I will not only return to this recording again, but I will also seek out additional recordings by the same narrator.
Finally, I will add that the recording is quite well-produced; glitches are nearly non-existent, which seems fantastic given the length of this work.
26 of 27 people found this review helpful
It took some time for me to make my way through this incredible book. It's the sort of work, deeply intelligent in its design and execution, that deserves a lot of thought and percolation. It was months ago that I finished it, yet even now when I think of the story told here, flawlessly delivered by Juliet Stevenson, I remember the excitement of knowing I was wrapped up in truly great storytelling. I had to acquire more Stevenson after falling in love with her voice and the skill of her execution, and went on to her readings of Woolf (also great). I will definitely come back to this again in the future when I once again have the time to savor it.
10 of 10 people found this review helpful
A wonderfully perceptive writer, Lessing captures the nuances of dialogue and emotion brilliantly. I at several points had to stop and think about the writer's ability to create such brilliant authenticity in fiction. The central character, Anna, is presented with such subtlety and complexity that her thoughts on sexual politics, relationships and frustrated desires become immediately gripping. The narration by Juliet Stevenson enlivens the prose of this book and gives the perfect voice to Anna.
11 of 11 people found this review helpful
This is a great book that captures a moment in time perfectly. Definitely worth the listen.

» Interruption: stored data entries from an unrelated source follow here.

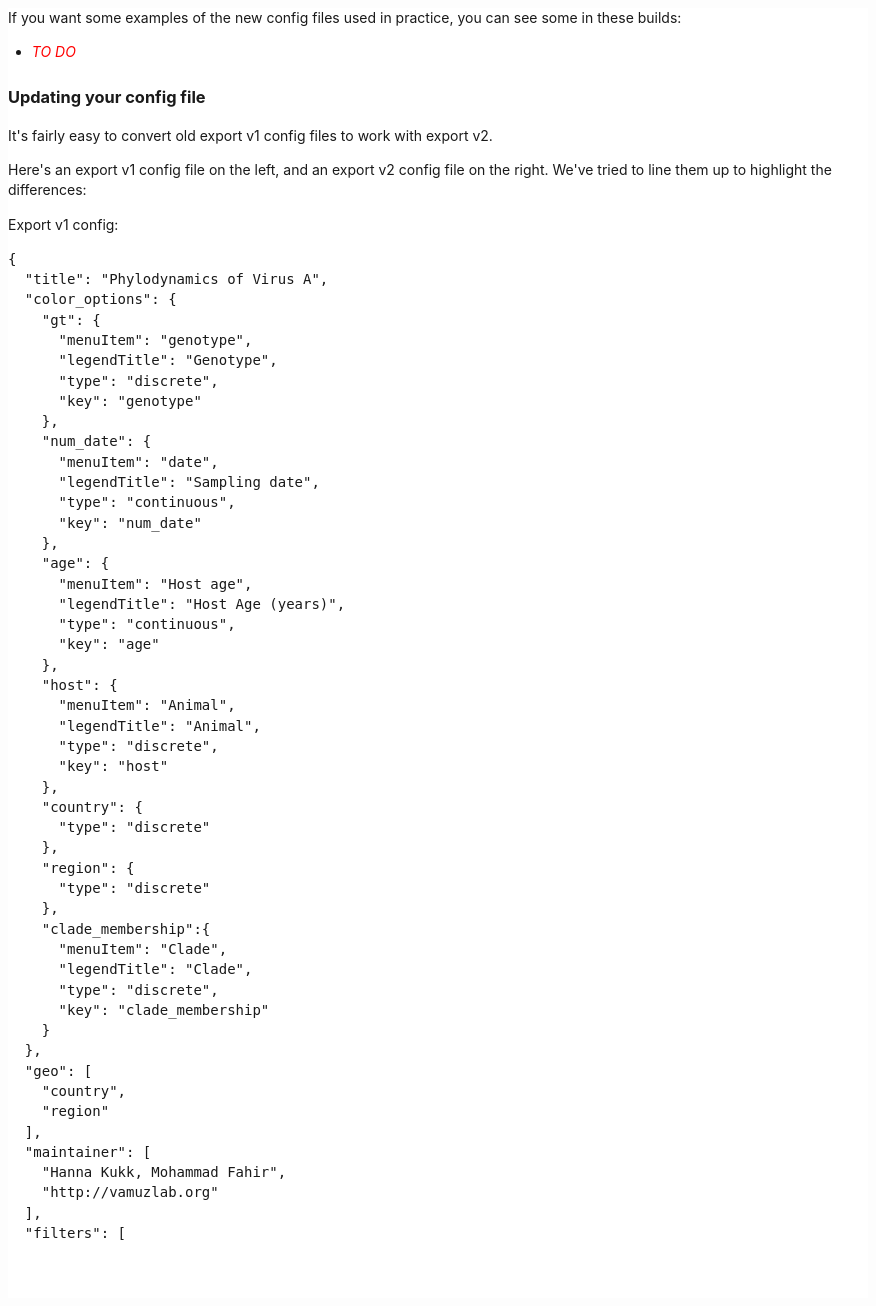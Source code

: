 
If you want some examples of the new config files used in practice, you can see some in these builds:
* <span style="color:red">_TO DO_</span>

### Updating your config file

It's fairly easy to convert old export v1 config files to work with export v2.

Here's an export v1 config file on the left, and an export v2 config file on the right. We've tried to line them up to highlight the differences:

<div style="overflow: hidden">
    <div id="column1" style="float:left; margin:0.5; width:50%;" markdown="1">
Export v1 config:
    <div class="highlight-default notranslate"><div class="highlight"><pre>
{
  "title": "Phylodynamics of Virus A",
  "color_options": {
    "gt": {
      "menuItem": "genotype",
      "legendTitle": "Genotype",
      "type": "discrete",
      "key": "genotype"
    },
    "num_date": {
      "menuItem": "date",
      "legendTitle": "Sampling date",
      "type": "continuous",
      "key": "num_date"
    },
    "age": {
      "menuItem": "Host age",
      "legendTitle": "Host Age (years)",
      "type": "continuous",
      "key": "age"
    },
    "host": {
      "menuItem": "Animal",
      "legendTitle": "Animal",
      "type": "discrete",
      "key": "host"
    },
    "country": {
      "type": "discrete"
    },
    "region": {
      "type": "discrete"
    },
    "clade_membership":{
      "menuItem": "Clade",
      "legendTitle": "Clade",
      "type": "discrete",
      "key": "clade_membership"
    }
  },
  "geo": [
    "country",
    "region"
  ],
  "maintainer": [
    "Hanna Kukk, Mohammad Fahir",
    "http://vamuzlab.org"
  ],
  "filters": [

4 of 4 people found this review helpful
Juliet Stevenson should win an award for this narration, quite a tour de force with so many characters and voices done consistently. This book is very long and I almost didn't finish, but I felt I was rewarded in the final chapters as I realised it had been working towards it all along and wasn't as aimless as I had formerly judged it. A highly self conscious novel, it explores consciousness, dreams and subjectivity itself. Glad I kept listening on my walks and rather sad to part company with it today after 4 weeks.
The. Golden Notebook is a novel ahead of its time. Complex and innovative, it is a novel or several novels within another. Although written in the '60s, it is, in fact, set in the 1950s. I feel it improbable that women were so promiscuous in this era!
I enjoyed the stories contained in most of the notebooks, but found the political discussions and stories in the red notebook less interesting.
Being such a complex novel, it merits further study.
Juliet Stevenson's narration is brilliant! She engaged my attention throughout.
I am not surprised that Doris Lessing, in 2007, received the Nobel prize for literature. There is a delightful short video of her being told that she has won the award with The Golden Notebook. Her reaction is quite amusing!